■ WHAT THE TASK REQUIRES
If a line in the records below contains the word "movies", return that line.

Saved data entries:
##########

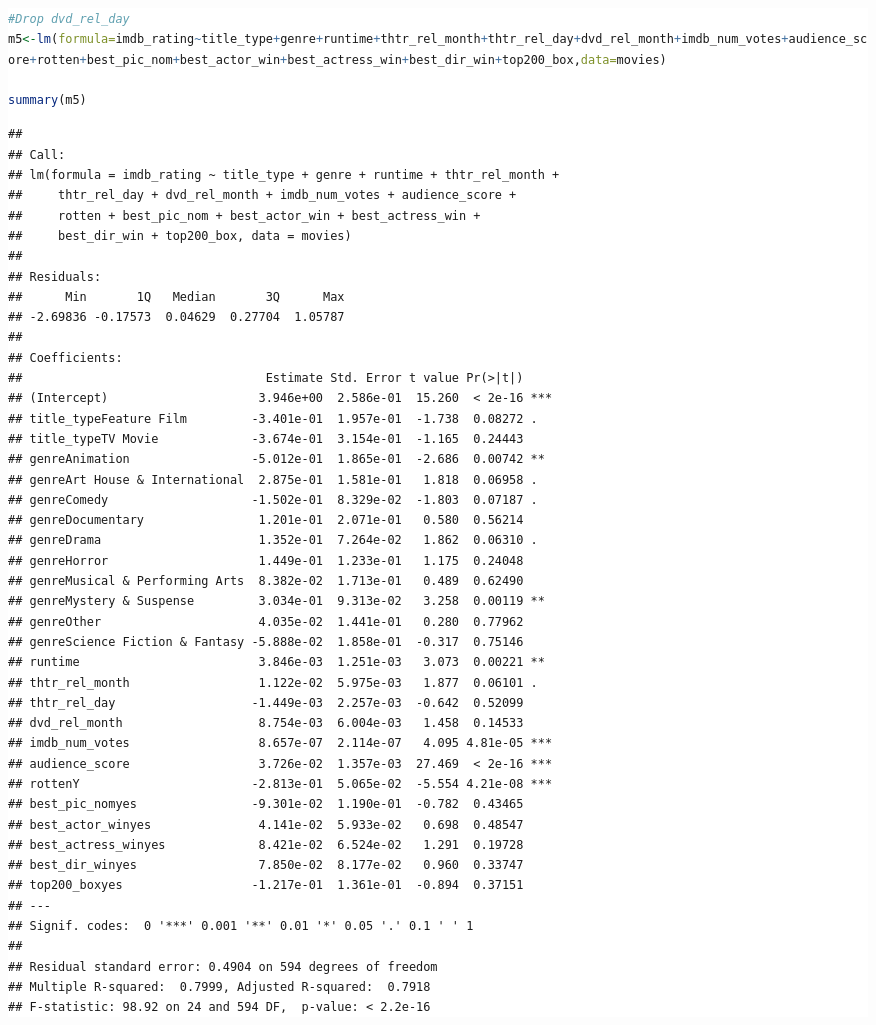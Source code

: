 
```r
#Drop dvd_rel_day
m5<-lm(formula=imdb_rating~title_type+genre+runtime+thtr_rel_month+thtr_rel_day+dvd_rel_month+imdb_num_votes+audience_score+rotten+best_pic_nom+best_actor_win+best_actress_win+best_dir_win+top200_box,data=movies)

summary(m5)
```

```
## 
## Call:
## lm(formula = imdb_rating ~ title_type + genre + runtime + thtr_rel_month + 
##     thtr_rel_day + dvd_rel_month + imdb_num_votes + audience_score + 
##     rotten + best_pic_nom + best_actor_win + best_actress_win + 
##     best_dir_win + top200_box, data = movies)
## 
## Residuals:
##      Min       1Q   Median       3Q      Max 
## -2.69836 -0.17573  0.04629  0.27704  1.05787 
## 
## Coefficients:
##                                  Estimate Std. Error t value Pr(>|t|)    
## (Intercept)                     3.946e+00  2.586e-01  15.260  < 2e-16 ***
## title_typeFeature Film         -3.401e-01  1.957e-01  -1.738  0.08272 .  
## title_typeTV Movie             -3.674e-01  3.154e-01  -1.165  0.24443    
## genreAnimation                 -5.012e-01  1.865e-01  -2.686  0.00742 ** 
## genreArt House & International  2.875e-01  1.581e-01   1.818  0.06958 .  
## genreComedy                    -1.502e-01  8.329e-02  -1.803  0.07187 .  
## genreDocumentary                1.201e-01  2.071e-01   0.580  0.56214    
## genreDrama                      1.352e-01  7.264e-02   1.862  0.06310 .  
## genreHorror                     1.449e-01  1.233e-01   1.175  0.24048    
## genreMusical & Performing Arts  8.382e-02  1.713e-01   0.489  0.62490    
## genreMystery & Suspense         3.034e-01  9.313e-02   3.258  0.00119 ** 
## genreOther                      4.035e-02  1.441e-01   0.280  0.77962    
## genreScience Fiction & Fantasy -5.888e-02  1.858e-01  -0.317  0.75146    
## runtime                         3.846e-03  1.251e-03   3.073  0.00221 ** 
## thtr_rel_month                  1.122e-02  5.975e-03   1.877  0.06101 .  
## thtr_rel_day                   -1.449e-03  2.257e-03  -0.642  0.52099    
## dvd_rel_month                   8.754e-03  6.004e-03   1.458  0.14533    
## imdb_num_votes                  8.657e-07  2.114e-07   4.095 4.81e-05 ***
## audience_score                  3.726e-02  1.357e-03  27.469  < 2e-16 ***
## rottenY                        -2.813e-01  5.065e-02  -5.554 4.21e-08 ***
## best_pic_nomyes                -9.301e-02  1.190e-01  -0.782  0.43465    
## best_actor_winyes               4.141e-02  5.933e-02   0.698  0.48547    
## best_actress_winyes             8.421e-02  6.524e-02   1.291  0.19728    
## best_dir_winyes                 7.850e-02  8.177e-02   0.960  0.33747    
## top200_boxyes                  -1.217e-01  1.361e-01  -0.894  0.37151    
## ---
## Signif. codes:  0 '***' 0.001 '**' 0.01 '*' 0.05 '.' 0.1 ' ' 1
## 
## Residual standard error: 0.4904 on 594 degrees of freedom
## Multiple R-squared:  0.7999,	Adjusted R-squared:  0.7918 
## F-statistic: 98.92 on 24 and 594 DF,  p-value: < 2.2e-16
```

##########

■ RESPONSE
m5<-lm(formula=imdb_rating~title_type+genre+runtime+thtr_rel_month+thtr_rel_day+dvd_rel_month+imdb_num_votes+audience_score+rotten+best_pic_nom+best_actor_win+best_actress_win+best_dir_win+top200_box,data=movies)
##     best_dir_win + top200_box, data = movies)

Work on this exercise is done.